• _Problem details_: Among the entries below, find all lines that include "build" and copy them.

:: Source material

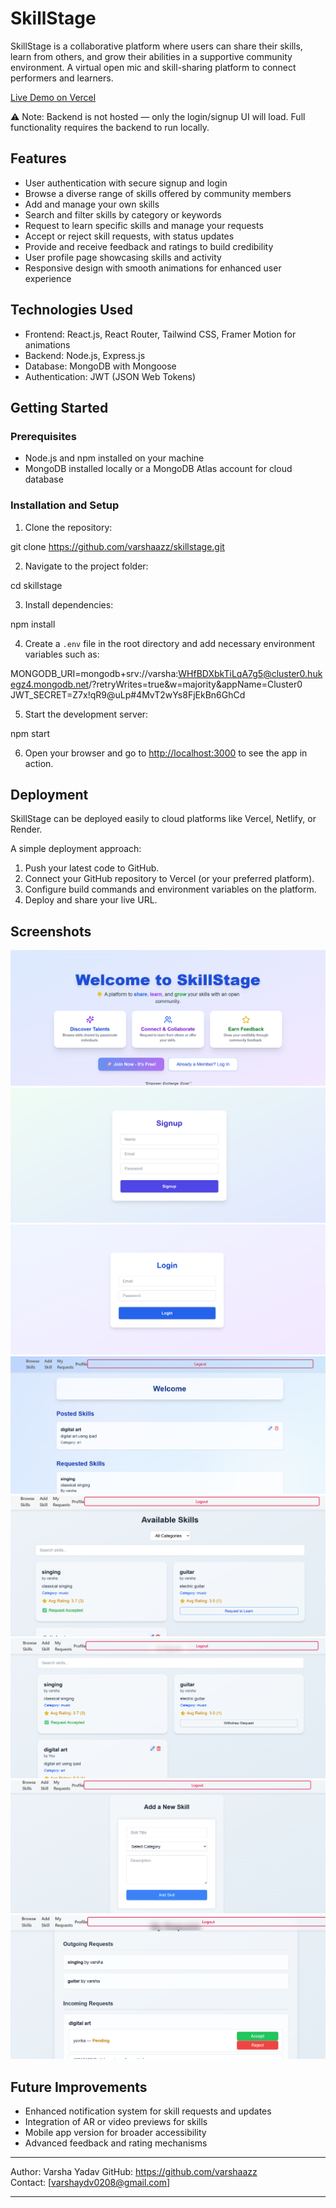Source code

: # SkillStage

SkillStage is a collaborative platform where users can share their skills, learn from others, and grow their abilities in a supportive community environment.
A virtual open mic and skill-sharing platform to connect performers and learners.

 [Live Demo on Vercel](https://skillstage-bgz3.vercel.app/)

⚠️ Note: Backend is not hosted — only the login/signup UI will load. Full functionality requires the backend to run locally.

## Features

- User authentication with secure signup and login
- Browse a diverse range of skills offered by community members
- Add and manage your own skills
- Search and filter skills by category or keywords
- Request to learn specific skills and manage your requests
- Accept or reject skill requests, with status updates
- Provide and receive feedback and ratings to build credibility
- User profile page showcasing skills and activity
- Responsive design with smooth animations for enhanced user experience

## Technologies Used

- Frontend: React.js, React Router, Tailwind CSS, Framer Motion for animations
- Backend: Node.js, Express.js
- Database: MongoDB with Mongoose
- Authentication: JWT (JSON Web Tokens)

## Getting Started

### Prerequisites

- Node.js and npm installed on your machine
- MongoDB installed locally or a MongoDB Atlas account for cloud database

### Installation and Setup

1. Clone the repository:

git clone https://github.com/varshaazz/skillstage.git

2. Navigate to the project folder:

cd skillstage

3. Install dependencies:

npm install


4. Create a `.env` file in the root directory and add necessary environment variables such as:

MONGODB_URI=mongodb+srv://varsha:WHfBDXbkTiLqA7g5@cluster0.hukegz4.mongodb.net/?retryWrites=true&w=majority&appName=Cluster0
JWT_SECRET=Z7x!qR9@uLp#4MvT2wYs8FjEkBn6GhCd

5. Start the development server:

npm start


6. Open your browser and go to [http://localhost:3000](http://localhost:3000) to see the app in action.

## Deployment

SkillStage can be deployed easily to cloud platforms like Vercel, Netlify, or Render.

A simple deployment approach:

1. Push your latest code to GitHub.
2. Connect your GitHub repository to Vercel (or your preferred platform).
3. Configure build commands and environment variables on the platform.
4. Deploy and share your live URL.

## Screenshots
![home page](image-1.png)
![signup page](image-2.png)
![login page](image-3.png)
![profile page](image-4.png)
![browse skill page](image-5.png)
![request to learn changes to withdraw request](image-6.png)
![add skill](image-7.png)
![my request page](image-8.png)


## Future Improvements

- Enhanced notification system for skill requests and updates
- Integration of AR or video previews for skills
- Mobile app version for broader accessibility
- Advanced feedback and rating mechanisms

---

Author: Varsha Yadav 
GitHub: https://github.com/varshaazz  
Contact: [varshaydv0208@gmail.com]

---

::::
:: Source material

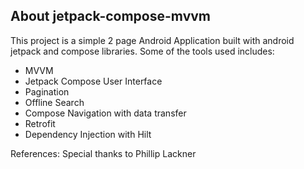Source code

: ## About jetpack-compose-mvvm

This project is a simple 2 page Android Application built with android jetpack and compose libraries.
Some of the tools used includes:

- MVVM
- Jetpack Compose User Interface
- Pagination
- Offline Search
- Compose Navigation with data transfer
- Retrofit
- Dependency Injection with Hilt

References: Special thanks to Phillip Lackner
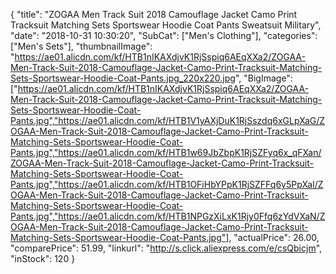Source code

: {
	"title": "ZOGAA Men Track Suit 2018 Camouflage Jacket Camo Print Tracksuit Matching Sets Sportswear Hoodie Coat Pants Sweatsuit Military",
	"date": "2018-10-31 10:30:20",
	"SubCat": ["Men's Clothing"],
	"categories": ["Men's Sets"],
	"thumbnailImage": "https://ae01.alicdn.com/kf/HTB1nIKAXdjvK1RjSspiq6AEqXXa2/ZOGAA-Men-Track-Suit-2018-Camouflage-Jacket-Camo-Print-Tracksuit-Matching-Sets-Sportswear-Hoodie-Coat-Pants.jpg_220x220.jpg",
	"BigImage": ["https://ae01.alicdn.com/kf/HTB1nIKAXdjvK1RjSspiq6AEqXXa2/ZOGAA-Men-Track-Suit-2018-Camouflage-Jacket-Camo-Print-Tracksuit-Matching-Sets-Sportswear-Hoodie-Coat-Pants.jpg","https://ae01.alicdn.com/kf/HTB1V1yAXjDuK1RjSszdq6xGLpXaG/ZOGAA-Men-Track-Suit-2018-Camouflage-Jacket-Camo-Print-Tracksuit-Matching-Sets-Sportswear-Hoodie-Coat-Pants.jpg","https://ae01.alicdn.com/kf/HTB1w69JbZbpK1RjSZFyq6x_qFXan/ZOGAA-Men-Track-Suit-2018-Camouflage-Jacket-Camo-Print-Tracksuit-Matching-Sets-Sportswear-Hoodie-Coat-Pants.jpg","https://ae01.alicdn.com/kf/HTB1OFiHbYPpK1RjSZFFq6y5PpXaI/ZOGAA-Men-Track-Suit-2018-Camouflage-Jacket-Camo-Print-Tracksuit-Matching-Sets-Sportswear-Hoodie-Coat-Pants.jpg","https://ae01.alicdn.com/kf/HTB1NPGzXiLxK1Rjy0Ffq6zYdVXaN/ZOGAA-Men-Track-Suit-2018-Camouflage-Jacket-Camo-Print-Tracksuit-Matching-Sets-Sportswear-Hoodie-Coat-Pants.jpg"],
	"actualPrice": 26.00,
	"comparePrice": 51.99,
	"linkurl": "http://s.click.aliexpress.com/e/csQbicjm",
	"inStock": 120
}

::::

• _Answer space_:
- Provide and receive feedback and ratings to build credibility
3. Configure build commands and environment variables on the platform.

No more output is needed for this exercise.